Thus conscience does make cowards of us all;
And thus the native hue of resolution
Is sicklied o'er with the pale cast of thought,
And enterprises of great pith and moment
With this regard their currents turn awry,
And lose the name of action. - Soft you now!
The fair Ophelia! Nymph, in thy orisons
Be all my sins remember'd.

Gotta love The Bard.  he could certainly express the emotional and mental entaglements of depression and pain
5/24/2007 1:26:36 PM EDT
[#36]
Perhaps not strictly poetry, but it's from the Bard...

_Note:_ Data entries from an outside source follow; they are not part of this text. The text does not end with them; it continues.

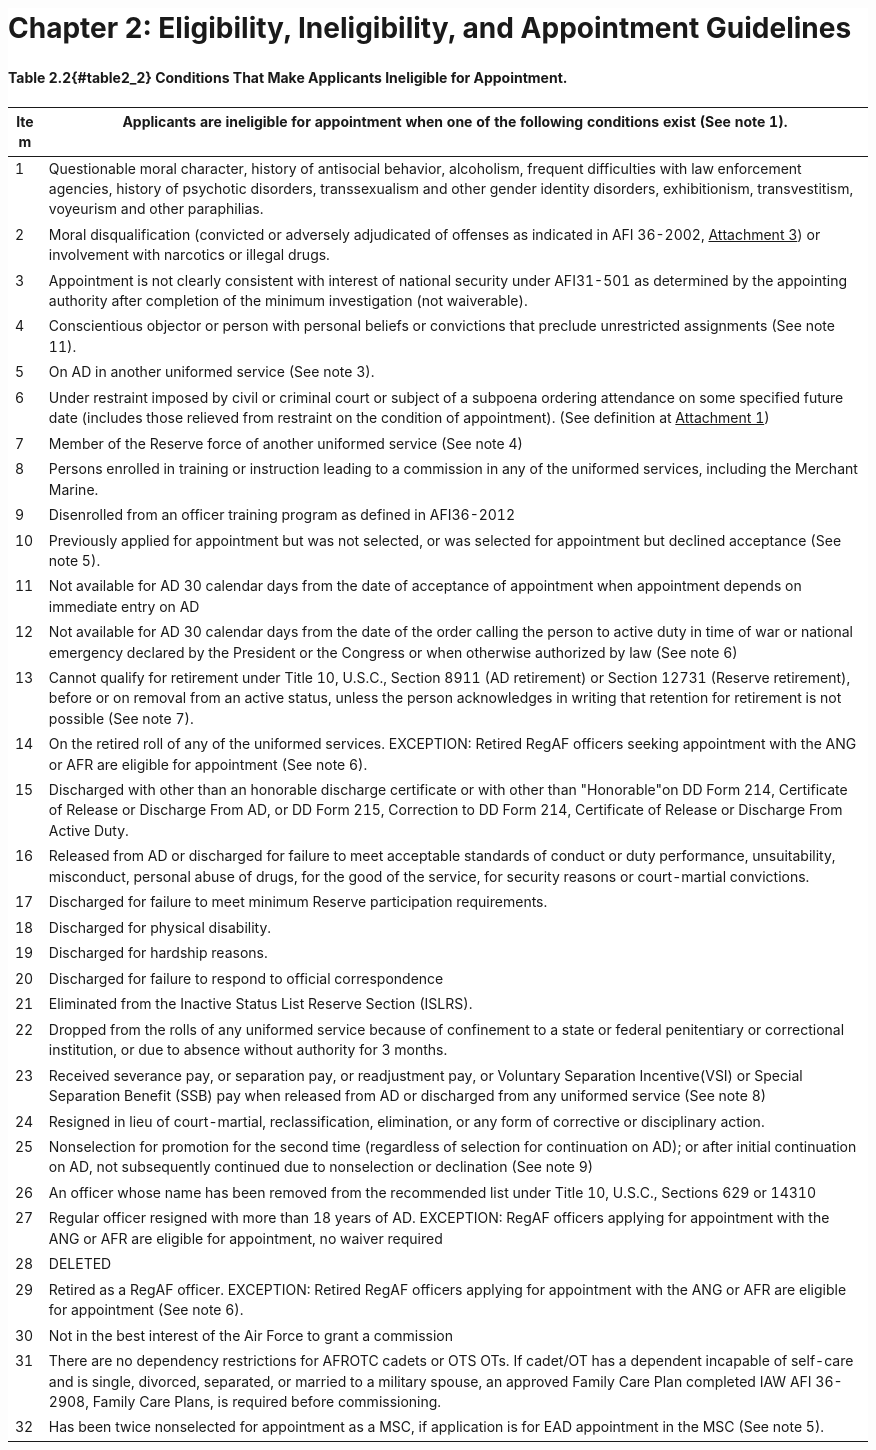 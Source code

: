 # Chapter 2: Eligibility, Ineligibility, and Appointment Guidelines

#### Table 2.2{#table2_2} Conditions That Make Applicants Ineligible for Appointment.
| Item | Applicants are ineligible for appointment when one of the following conditions exist (See note 1). |
|---|---|
| 1  |Questionable moral character, history of antisocial behavior, alcoholism, frequent difficulties with law enforcement agencies, history of psychotic disorders, transsexualism and other gender identity disorders, exhibitionism, transvestitism, voyeurism and other paraphilias.	|
| 2  |	Moral disqualification (convicted or adversely adjudicated of offenses as indicated in AFI 36-2002, [Attachment 3](./attachments/attachment3.md)) or involvement with narcotics or illegal drugs.|
| 3  |Appointment is not clearly consistent with interest of national security under AFI31-501 as determined by the appointing authority after completion of the minimum investigation (not waiverable).|
| 4  |	Conscientious objector or person with personal beliefs or convictions that preclude unrestricted assignments (See note 11).|
| 5  |	On AD in another uniformed service (See note 3).|
| 6  |Under restraint imposed by civil or criminal court or subject of a subpoena ordering attendance on some specified future date (includes those relieved from restraint on the condition of appointment). (See definition at [Attachment 1](./attachments/attachment1.md))	|
| 7  |Member of the Reserve force of another uniformed service (See note 4)	|
| 8  |Persons enrolled in training or instruction leading to a commission in any of the uniformed services, including the Merchant Marine.	|
| 9  |	Disenrolled from an officer training program as defined in AFI36-2012|
| 10 |Previously applied for appointment but was not selected, or was selected for appointment but declined acceptance (See note 5).	|
| 11 |	Not available for AD 30 calendar days from the date of acceptance of appointment when appointment depends on immediate entry on AD|
| 12 |Not available for AD 30 calendar days from the date of the order calling the person to active duty in time of war or national emergency declared by the President or the Congress or when otherwise authorized by law (See note 6)	|
| 13 |	Cannot qualify for retirement under Title 10, U.S.C., Section 8911 (AD retirement) or Section 12731 (Reserve retirement), before or on removal from an active status, unless the person acknowledges in writing that retention for retirement is not possible (See note 7).|
| 14 |On the retired roll of any of the uniformed services. EXCEPTION:  Retired RegAF officers seeking appointment with the ANG or AFR are eligible for appointment (See note 6).	|
| 15 |Discharged with other than an honorable discharge certificate or with other than "Honorable"on DD Form 214, Certificate of Release or Discharge From AD, or DD Form 215, Correction to DD Form 214, Certificate of Release or Discharge From Active Duty.	|
| 16 |Released from AD or discharged for failure to meet acceptable standards of conduct or duty performance, unsuitability, misconduct, personal abuse of drugs, for the good of the service, for security reasons or court-martial convictions.	|
| 17 |Discharged for failure to meet minimum Reserve participation requirements.	|
| 18 |Discharged for physical disability.|
| 19 |Discharged for hardship reasons.|
| 20 |Discharged for failure to respond to official correspondence|
| 21 |Eliminated from the Inactive Status List Reserve Section (ISLRS).|
| 22 |Dropped from the rolls of any uniformed service because of confinement to a state or federal penitentiary or correctional institution, or due to absence without authority for 3 months.	|
| 23 |Received severance pay, or separation pay, or readjustment pay, or Voluntary Separation Incentive(VSI) or Special Separation Benefit (SSB) pay when released from AD or discharged from any uniformed service (See note 8)	|
| 24 |	Resigned in lieu of court-martial, reclassification, elimination, or any form of corrective or disciplinary action.|
| 25 |Nonselection for promotion for the second time (regardless of selection for continuation on AD); or after initial continuation on AD, not subsequently continued due to nonselection or declination (See note 9)	|
| 26 |An officer whose name has been removed from the recommended list under Title 10, U.S.C., Sections 629 or 14310	|
| 27 |Regular officer resigned with more than 18 years of AD.  EXCEPTION:  RegAF officers applying for appointment with the ANG or AFR are eligible for appointment, no waiver required	|
| 28 |DELETED	|
| 29 |Retired as a RegAF officer.  EXCEPTION:  Retired RegAF officers applying for appointment with the ANG or AFR are eligible for appointment (See note 6).	|
| 30 |Not in the best interest of the Air Force to grant a commission	|
| 31 |There are no dependency restrictions for AFROTC cadets or OTS OTs.  If cadet/OT has a dependent incapable of self-care and is single, divorced, separated, or married to a military spouse, an approved Family Care Plan completed IAW AFI 36-2908, Family Care Plans, is required before commissioning.	|
| 32 |Has been twice nonselected for appointment as a MSC, if application is for EAD appointment in the MSC (See note 5).|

Henry V, Act IV, Scene III

What's he that wishes so?
My cousin Westmoreland? No, my fair cousin.
If we are mark'd to die, we are enow
To do our country loss; and if to live,
The fewer men, the greater share of honour.
God's will! I pray thee, wish not one man more.
By Jove, I am not covetous for gold,
Nor care I who doth feed upon my cost;
It yearns me not if men my garments wear;
Such outward things dwell not in my desires;
But if it be a sin to covet honour,
I am the most offending soul alive.
No, faith, my coz, wish not a man from England.
God's peace! I would not lose so great an honour
As one man more, methinks, would share from me
For the best hope I have. O, do not wish one more!
Rather proclaim it, Westmoreland, through my host,
That he which hath no stomach to this fight,
Let him depart. His passport shall be made,
And crowns for convoy put into his purse.
We would not die in that man's company
That fears his fellowship to die with us.
This day is call'd the feast of Crispian.
He that outlives this day, and comes safe home,
Will stand a tip-toe when this day is named,
And rouse him at the name of Crispian.
He that shall live this day, and see old age,
Will yearly on the vigil feast his neighbours,
And say, "To-morrow is Saint Crispian."
Then will he strip his sleeve and show his scars,
And say, "These wounds I had on Crispian's day."
Old men forget; yet all shall be forgot,
But he'll remember with advantages
What feats he did that day. Then shall our names,
Familiar in his mouth as household words,
Harry the King, Bedford, and Exeter,
Warwick and Talbot, Salisbury and Gloucester,
Be in their flowing cups freshly rememb'red.
This story shall the good man teach his son;
And Crispin Crispian shall ne'er go by,
From this day to the ending of the world,
But we in it shall be remembered,
We few, we happy few, we band of brothers.
For he to-day that sheds his blood with me
Shall be my brother; be he ne'er so vile,
This day shall gentle his condition;
And gentlemen in England now a-bed
Shall think themselves accurs'd they were not here,
And hold their manhoods cheap whiles any speaks
That fought with us upon Saint Crispin's day.


Here's another


Oh, East is East, and West is West, and never the twain shall meet,
Till Earth and Sky stand presently at God's great Judgment Seat;
But there is neither East nor West, Border, nor Breed, nor Birth,
When two strong men stand face to face, though they come from the ends of the earth!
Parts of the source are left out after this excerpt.